Le Congrès National Brésilien est original à bien des égards. Le fait que les deux chambres, le Sénat (Senado Federal) et la Chambre des Députés (Câmara dos deputados), s’y trouvent côte à côte n’est déjà, en soi, pas courant. L’architecture de l’édifice, pensée par le célèbre architecte brésilien Oscar Niemeyer, l’est encore moins: L’édifice placé au centre de la Place des Trois Pouvoirs de la capitale, est ainsi composé de deux coupoles sous lesquelles se trouvent les chambres. Le Sénat se situe sous la coupole fermée, symbolisant un côté plus conservateur et garant de la tradition républicaine; tandis que la Chambre des députés elle, se situe sous la coupole ouverte, symbolisant une ouverture sur le peuple et la reception d’idées nouvelles.

L’originalité de ce Parlement réside également dans sa composition, particulièrement représentative de la société brésilienne. On y découvre ainsi des parlementaires de toutes les origines ethniques (européens, afro-descendants, indigènes, asiatiques…), mais aussi, et c’est sûrement le plus surprenant, de toutes les catégories socio-professionnelles! Des politiciens de carrière, avocats et hauts-fonctionnaires bien évidemment, mais aussi des pasteurs (il y en a des dizaines), des joueurs de football (notamment le champion du monde Romario) ou encore des Clowns (le député Tiririca de São Paulo!) !

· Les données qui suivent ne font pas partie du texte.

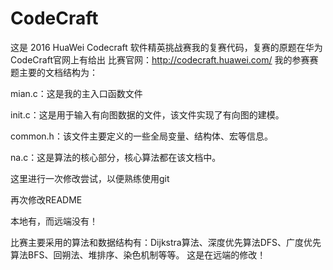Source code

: # CodeCraft
这是 2016 HuaWei Codecraft 软件精英挑战赛我的复赛代码，复赛的原题在华为CodeCraft官网上有给出
比赛官网：http://codecraft.huawei.com/
我的参赛赛题主要的文档结构为：

mian.c：这是我的主入口函数文件

init.c：这是用于输入有向图数据的文件，该文件实现了有向图的建模。

common.h：该文件主要定义的一些全局变量、结构体、宏等信息。

na.c：这是算法的核心部分，核心算法都在该文档中。

这里进行一次修改尝试，以便熟练使用git

再次修改README

本地有，而远端没有！

比赛主要采用的算法和数据结构有：Dijkstra算法、深度优先算法DFS、广度优先算法BFS、回朔法、堆排序、染色机制等等。
这是在远端的修改！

Mais il y a encore une chose qui rend le Congrès brésilien particulièrement atypique, c’est la pratique traditionnelle et universelle du lobbying. Rappelons pour les plus jeunes de nos lecteurs, que le lobbying se définit comme la tentative, d’une personne ou d’un groupe avec des intérêts propres, d’influencer le processus d’élaboration et de décision d’une loi qui touche ses intérêts. Plus concrètement, il s’agit d’aller voir un député ou un sénateur (généralement celui qu’a élu notre circonscription et pour lequel on pourrait éventuellement voter de nouveau), et de le convaincre de voter telle ou telle loi, de la modifier ou au contraire de s’y opposer. Le terme de lobby lui même, désignait à l’origine les couloirs ou les pièces du parlement britannique où les « groupes de pression » comme on les appelle aussi, venait converser avec les parlementaires.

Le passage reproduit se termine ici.